MATERIAL PROVIDED:
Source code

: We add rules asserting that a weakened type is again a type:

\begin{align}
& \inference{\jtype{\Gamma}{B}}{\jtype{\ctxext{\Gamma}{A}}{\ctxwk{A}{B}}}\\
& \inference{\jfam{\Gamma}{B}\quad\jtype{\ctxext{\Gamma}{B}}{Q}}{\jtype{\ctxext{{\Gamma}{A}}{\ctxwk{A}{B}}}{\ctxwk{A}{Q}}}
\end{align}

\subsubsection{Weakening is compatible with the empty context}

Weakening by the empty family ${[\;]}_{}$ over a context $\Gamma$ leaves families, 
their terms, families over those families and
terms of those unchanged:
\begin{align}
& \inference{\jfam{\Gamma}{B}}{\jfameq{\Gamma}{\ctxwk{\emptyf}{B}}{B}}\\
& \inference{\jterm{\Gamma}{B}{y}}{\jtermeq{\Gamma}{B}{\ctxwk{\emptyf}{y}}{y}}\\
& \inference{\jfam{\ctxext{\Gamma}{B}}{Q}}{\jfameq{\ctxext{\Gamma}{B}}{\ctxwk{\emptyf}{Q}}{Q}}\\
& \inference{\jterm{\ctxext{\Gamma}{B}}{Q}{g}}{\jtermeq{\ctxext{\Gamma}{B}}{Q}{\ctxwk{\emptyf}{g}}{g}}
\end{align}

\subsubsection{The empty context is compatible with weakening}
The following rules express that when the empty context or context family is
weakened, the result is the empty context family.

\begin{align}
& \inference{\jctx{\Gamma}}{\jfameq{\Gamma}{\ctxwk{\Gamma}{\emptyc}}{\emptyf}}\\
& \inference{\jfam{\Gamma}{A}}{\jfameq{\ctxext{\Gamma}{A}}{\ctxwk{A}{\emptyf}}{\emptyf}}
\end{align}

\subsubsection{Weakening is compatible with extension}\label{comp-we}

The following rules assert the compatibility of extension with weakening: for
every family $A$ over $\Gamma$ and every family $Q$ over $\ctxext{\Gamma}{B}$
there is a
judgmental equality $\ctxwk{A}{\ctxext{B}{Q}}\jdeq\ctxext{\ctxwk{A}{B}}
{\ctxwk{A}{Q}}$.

INSTRUCTIONS TO FOLLOW:
Return every record above exactly, line by line.

YOUR RESPONSE:
Source code

: We add rules asserting that a weakened type is again a type:

\begin{align}
& \inference{\jtype{\Gamma}{B}}{\jtype{\ctxext{\Gamma}{A}}{\ctxwk{A}{B}}}\\
& \inference{\jfam{\Gamma}{B}\quad\jtype{\ctxext{\Gamma}{B}}{Q}}{\jtype{\ctxext{{\Gamma}{A}}{\ctxwk{A}{B}}}{\ctxwk{A}{Q}}}
\end{align}

\subsubsection{Weakening is compatible with the empty context}

Weakening by the empty family ${[\;]}_{}$ over a context $\Gamma$ leaves families, 
their terms, families over those families and
terms of those unchanged:
\begin{align}
& \inference{\jfam{\Gamma}{B}}{\jfameq{\Gamma}{\ctxwk{\emptyf}{B}}{B}}\\
& \inference{\jterm{\Gamma}{B}{y}}{\jtermeq{\Gamma}{B}{\ctxwk{\emptyf}{y}}{y}}\\
& \inference{\jfam{\ctxext{\Gamma}{B}}{Q}}{\jfameq{\ctxext{\Gamma}{B}}{\ctxwk{\emptyf}{Q}}{Q}}\\
& \inference{\jterm{\ctxext{\Gamma}{B}}{Q}{g}}{\jtermeq{\ctxext{\Gamma}{B}}{Q}{\ctxwk{\emptyf}{g}}{g}}
\end{align}

\subsubsection{The empty context is compatible with weakening}
The following rules express that when the empty context or context family is
weakened, the result is the empty context family.

\begin{align}
& \inference{\jctx{\Gamma}}{\jfameq{\Gamma}{\ctxwk{\Gamma}{\emptyc}}{\emptyf}}\\
& \inference{\jfam{\Gamma}{A}}{\jfameq{\ctxext{\Gamma}{A}}{\ctxwk{A}{\emptyf}}{\emptyf}}
\end{align}

\subsubsection{Weakening is compatible with extension}\label{comp-we}

The following rules assert the compatibility of extension with weakening: for
every family $A$ over $\Gamma$ and every family $Q$ over $\ctxext{\Gamma}{B}$
there is a
judgmental equality $\ctxwk{A}{\ctxext{B}{Q}}\jdeq\ctxext{\ctxwk{A}{B}}
{\ctxwk{A}{Q}}$.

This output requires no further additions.